▸ **Supplied records**:
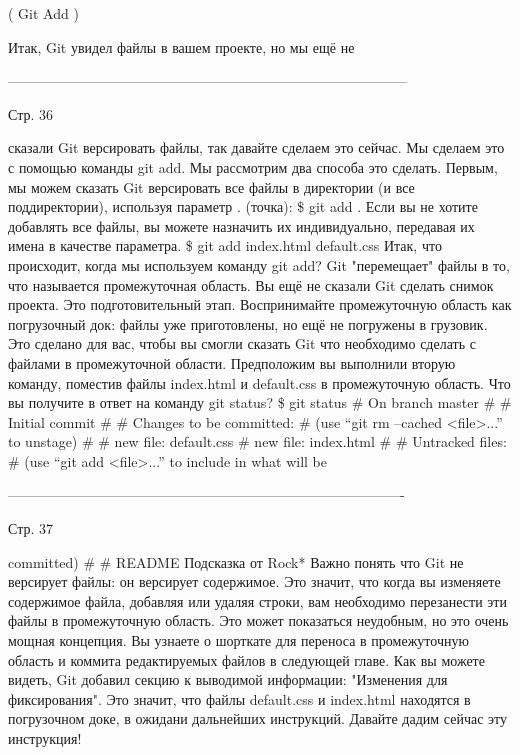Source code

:( Git Add )

Итак, Git увидел файлы в вашем проекте, но мы ещё не

--------------------------------------------------------------------------------------

Стр. 36

сказали Git версировать файлы, так давайте сделаем это сейчас. Мы сделаем это с помощью
команды git add.
Мы рассмотрим два способа это сделать. Первым, мы можем сказать Git версировать все 
файлы в директории (и все поддиректории), используя параметр . (точка):
\$ git add .
Если вы не хотите добавлять все файлы, вы можете назначить их индивидуально, передавая
их имена в качестве параметра.
\$ git add index.html default.css
Итак, что происходит, когда мы используем команду git add? Git "перемещает" файлы в то,
что называется промежуточная область. Вы ещё не сказали Git сделать снимок проекта. Это
подготовительный этап. Воспринимайте промежуточную область как погрузочный док: файлы уже
приготовлены, но ещё не погружены в грузовик. Это сделано для вас, чтобы вы смогли сказать
Git что необходимо сделать с файлами в промежуточной области. Предположим вы выполнили
вторую команду, поместив файлы index.html и default.css в промежуточную область. Что вы
получите в ответ на команду git status?
\$ git status
# On branch master
#
# Initial commit
#
# Changes to be committed:
#
(use “git rm --cached <file>...” to unstage)
#
#    new file: default.css
#    new file: index.html
#
# Untracked files:
#
(use “git add <file>...” to include in what will be

-------------------------------------------------------------------------------------

Стр. 37

committed)
#
#   
README
        Подсказка от Rock*
        Важно понять что Git не версирует файлы: он версирует содержимое. Это значит,
        что когда вы изменяете содержимое файла, добавляя или удаляя строки, вам 
        необходимо перезанести эти файлы в промежуточную область. Это может показаться
        неудобным, но это очень мощная концепция. Вы узнаете о шорткате для переноса в 
        промежуточную область и коммита редактируемых файлов в следующей главе.
Как вы можете видеть, Git добавил секцию к выводимой информации: "Изменения для 
фиксирования". Это значит, что файлы default.css и index.html находятся в погрузочном
доке, в ожидани дальнейших инструкций. Давайте дадим сейчас эту инструкция!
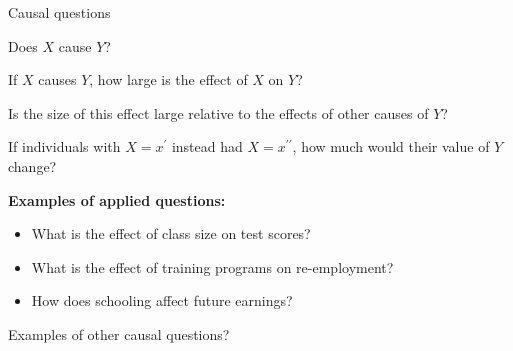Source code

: \documentclass[compress, 8pt]{beamer}
\begin{document}
\begin{frame}{Causal questions}


\begin{figure}
\end{figure}

\vspace{2ex}
Does $X$ cause $Y$?

\pause
\vspace{2ex}
If $X$ causes $Y$, how large is the effect of $X$ on $Y$?

\pause
\vspace{2ex}
Is the size of this effect large relative to the effects of other causes of $Y$?

\pause
\vspace{2ex}
If individuals with $X = x^\prime$ instead had $X = x^{\prime\prime}$, how much would their value of $Y$ change?

\pause
\vspace{2ex}
\textbf{Examples of applied questions:}
\begin{itemize}
    \item What is the effect of class size on test scores?
    \item What is the effect of training programs on re-employment?
    \item How does schooling affect future earnings?
\end{itemize}
Examples of other causal questions?

\end{frame}
\end{document}
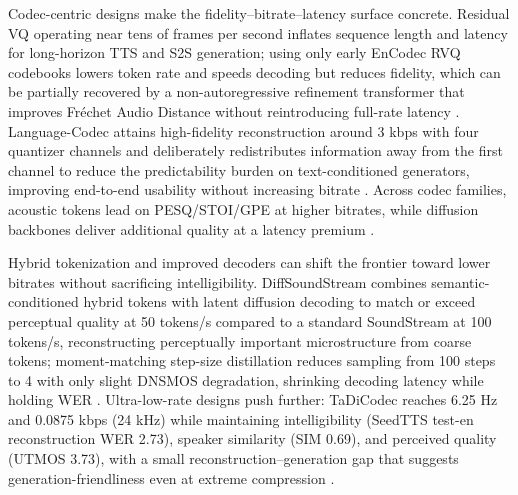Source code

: Codec-centric designs make the fidelity–bitrate–latency surface concrete. Residual VQ operating near tens of frames per second inflates sequence length and latency for long-horizon TTS and S2S generation; using only early EnCodec RVQ codebooks lowers token rate and speeds decoding but reduces fidelity, which can be partially recovered by a non-autoregressive refinement transformer that improves Fréchet Audio Distance without reintroducing full-rate latency . Language-Codec attains high-fidelity reconstruction around 3 kbps with four quantizer channels and deliberately redistributes information away from the first channel to reduce the predictability burden on text-conditioned generators, improving end-to-end usability without increasing bitrate \cite{ji2025languagecodecbridgingdiscreterepresentat}. Across codec families, acoustic tokens lead on PESQ/STOI/GPE at higher bitrates, while diffusion backbones deliver additional quality at a latency premium \cite{guo2025recentadvancesdiscretespeechtokensreview}.



Hybrid tokenization and improved decoders can shift the frontier toward lower bitrates without sacrificing intelligibility. DiffSoundStream combines semantic-conditioned hybrid tokens with latent diffusion decoding to match or exceed perceptual quality at 50 tokens/s compared to a standard SoundStream at 100 tokens/s, reconstructing perceptually important microstructure from coarse tokens; moment-matching step-size distillation reduces sampling from 100 steps to 4 with only slight DNSMOS degradation, shrinking decoding latency while holding WER \cite{yang2025diffsoundstreamefficientspeechtokenizati}. Ultra-low-rate designs push further: TaDiCodec reaches 6.25 Hz and 0.0875 kbps (24 kHz) while maintaining intelligibility (SeedTTS test-en reconstruction WER 2.73), speaker similarity (SIM 0.69), and perceived quality (UTMOS 3.73), with a small reconstruction–generation gap that suggests generation-friendliness even at extreme compression \cite{wang2025tadicodectextawarediffusionspeechtokeniz}.



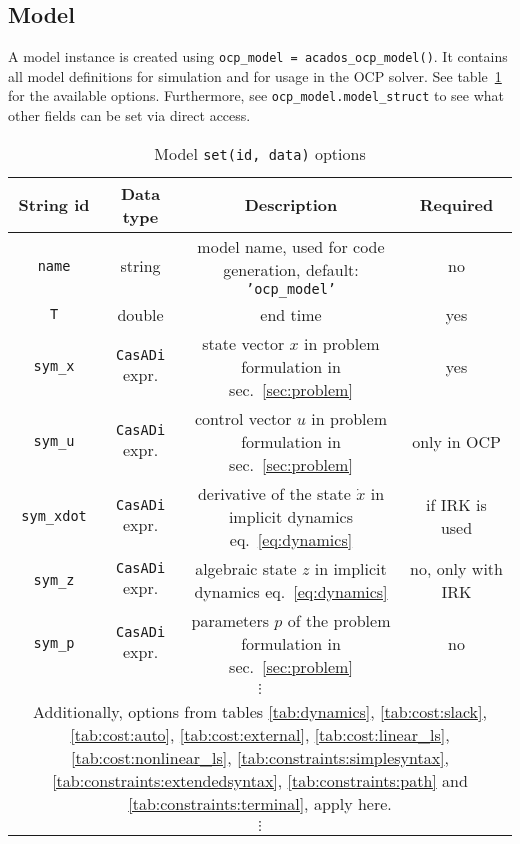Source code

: \documentclass[
a4paper, %
10pt, %
notitlepage,
english]{CSUniSchoolLabReport}
\newcommand{\code}[1]{\texttt{#1}}
\newcommand{\str}[1]{\texttt{'#1'}}
\newcommand{\casadi}{\texttt{CasADi}}
\newcommand{\mandatory}{yes}
\newcommand{\optional}{no}
\begin{document}
\begin{appendices}
\section{Model}\label{sec:model}
%
A model instance is created using \code{ocp\_model = acados\_ocp\_model()}. It contains all model definitions for simulation and for usage in the OCP solver.
See table~\ref{tab:model:options} for the available options.
Furthermore, see \code{ocp\_model.model\_struct} to see what other fields can be set via direct access.
%
\begin{table}
	\centering
	\caption{Model \code{set(id, data)} options}
	\label{tab:model:options}
	\begin{tabular}{cccc}
		\toprule
		String id & Data type & Description & Required\\
		\midrule
		\code{name} & string & model name, used for code generation, default: \str{ocp\_model} & \optional \\
		\code{T} & double & end time & \mandatory \\
		\code{sym\_x} & \casadi{} expr. & state vector $x$ in problem formulation in sec.~\ref{sec:problem} & \mandatory \\
		\code{sym\_u} & \casadi{} expr. & control vector $u$ in problem formulation in sec.~\ref{sec:problem} & only in OCP \\
		\code{sym\_xdot} & \casadi{} expr. & derivative of the state $\dot{x}$ in implicit dynamics eq.~\eqref{eq:dynamics} & if IRK is used \\
		\code{sym\_z} & \casadi{} expr. & algebraic state $z$ in implicit dynamics eq.~\eqref{eq:dynamics} & \optional, only with IRK \\
		\code{sym\_p} & \casadi{} expr. & parameters $p$ of the problem formulation in sec.~\ref{sec:problem} & \optional \\
		\multicolumn{4}{c}{$\vdots$}\\
		\multicolumn{4}{c}{Additionally, options from tables \ref{tab:dynamics}, \ref{tab:cost:slack}, \ref{tab:cost:auto}, \ref{tab:cost:external}, \ref{tab:cost:linear_ls}, \ref{tab:cost:nonlinear_ls}, %
			\ref{tab:constraints:simplesyntax}, \ref{tab:constraints:extendedsyntax}, \ref{tab:constraints:path} and \ref{tab:constraints:terminal}, apply here.}\\
		\multicolumn{4}{c}{$\vdots$}\\
		\bottomrule
	\end{tabular}%
\end{table}%
%

\end{appendices}
\end{document}
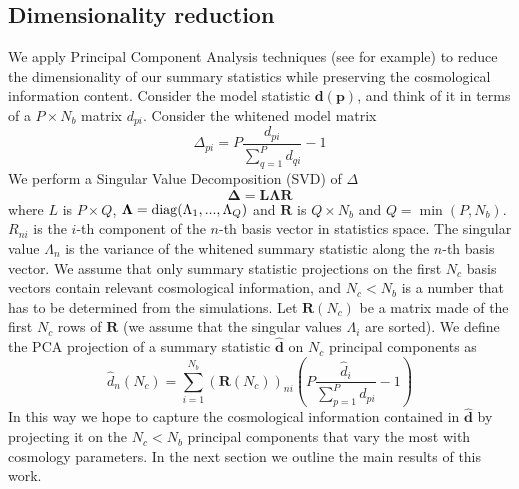 \documentclass[reprint,aps,prd,superscriptaddress,showkeys,showpacs]{revtex4-1}
\newcommand{\bb}[1]{\mathbf{#1}}
\newcommand{\bbh}[1]{\mathbf{\hat{#1}}}
\newcommand{\h}[1]{\hat{#1}}
\begin{document}
\subsection{Dimensionality reduction}
We apply Principal Component Analysis techniques (see \citep{astroMLText} for example) to reduce the dimensionality of our summary statistics while preserving the cosmological information content. Consider the model statistic $\bb{d}(\bb{p})$, and think of it in terms of a $P\times N_b$ matrix $d_{pi}$. Consider the whitened model matrix
\begin{equation}
\Delta_{pi} = P\frac{d_{pi}}{\sum_{q=1}^Pd_{qi}} - 1
\end{equation} 
%
We perform a Singular Value Decomposition (SVD) of $\Delta$ 
\begin{equation}
\bb\Delta = \bb{L}\bb{\Lambda} \bb{R}
\end{equation}
%
where $L$ is $P\times Q$, $\bb{\Lambda}={\rm diag}(\Lambda_1,...,\Lambda_Q)$ and $\bb{R}$ is $Q\times N_b$ and $Q={\min}(P,N_b)$. $R_{ni}$ is the $i$-th component of the $n$-th basis vector in statistics space. The singular value $\Lambda_n$ is the variance of the whitened summary statistic along the $n$-th basis vector. We assume that only summary statistic projections on the first $N_c$ basis vectors contain relevant cosmological information, and $N_c<N_b$ is a number that has to be determined from the simulations. Let $\bb{R}(N_c)$ be a matrix made of the first $N_c$ rows of $\bb{R}$ (we assume that the singular values $\Lambda_i$ are sorted). We define the PCA projection of a summary statistic $\bbh{d}$ on $N_c$ principal components as 
\begin{equation}
\label{meth:pcaprojection}
\h{d}_n(N_c) = \sum_{i=1}^{N_b}(\bb{R}(N_c))_{ni}\left(P\frac{\h{d}_i}{\sum_{p=1}^P d_{pi}}-1\right) 
\end{equation} 
%
In this way we hope to capture the cosmological information contained in $\bbh{d}$ by projecting it on the $N_c<N_b$ principal components that vary the most with cosmology parameters. In the next section we outline the main results of this work.  
\end{document}
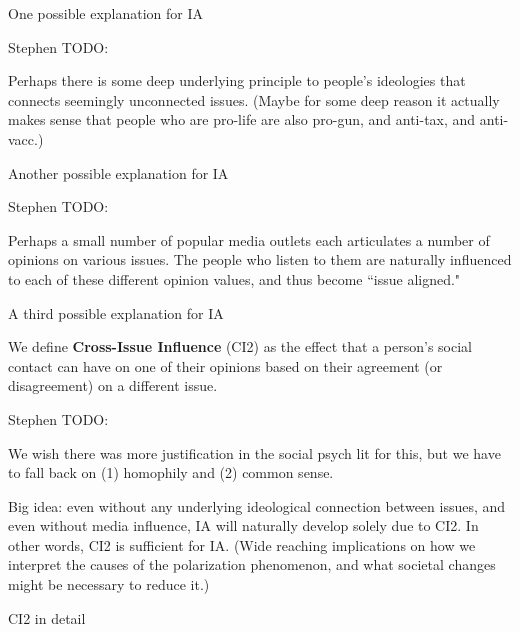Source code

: \documentclass[12pt]{beamer}
\begin{document}
\begin{frame}[c]{One possible explanation for IA} %

{\tiny \color{red} 
Stephen TODO:

Perhaps there is some deep underlying principle to people's ideologies that
connects seemingly unconnected issues. (Maybe for some deep reason it actually
makes sense that people who are pro-life are also pro-gun, and anti-tax, and
anti-vacc.)
}

\end{frame}

\begin{frame}[c]{Another possible explanation for IA} %

{\tiny \color{red} 
Stephen TODO:

Perhaps a small number of popular media outlets each articulates a number of
opinions on various issues. The people who listen to them are naturally
influenced to each of these different opinion values, and thus become ``issue
aligned."
}

\end{frame}

\begin{frame}[c]{A third possible explanation for IA} %

We define \textbf{Cross-Issue Influence} (CI2) as the effect that a person's
social contact can have on one of their opinions based on their agreement (or
disagreement) on a different issue.

{\tiny \color{red} 
Stephen TODO:

We wish there was more justification in the social psych lit for this, but we
have to fall back on (1) homophily and (2) common sense.

Big idea: even without any underlying ideological connection between issues,
and even without media influence, IA will naturally develop solely due to CI2.
In other words, CI2 is sufficient for IA. (Wide reaching implications on how we
interpret the causes of the polarization phenomenon, and what societal changes
might be necessary to reduce it.)
}

\end{frame}

\begin{frame}[c]{CI2 in detail}  %

\end{frame}
\end{document}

▸ **Activity**: Everything from the first line of the records through the line containing "что называется промежуточная" should be reproduced exactly, apart from the pictures.

▸ **Answer below**:
Source code

:( Git Add )

Итак, Git увидел файлы в вашем проекте, но мы ещё не

--------------------------------------------------------------------------------------

Стр. 36

сказали Git версировать файлы, так давайте сделаем это сейчас. Мы сделаем это с помощью
команды git add.
Мы рассмотрим два способа это сделать. Первым, мы можем сказать Git версировать все 
файлы в директории (и все поддиректории), используя параметр . (точка):
\$ git add .
Если вы не хотите добавлять все файлы, вы можете назначить их индивидуально, передавая
их имена в качестве параметра.
\$ git add index.html default.css
Итак, что происходит, когда мы используем команду git add? Git "перемещает" файлы в то,
что называется промежуточная область. Вы ещё не сказали Git сделать снимок проекта. Это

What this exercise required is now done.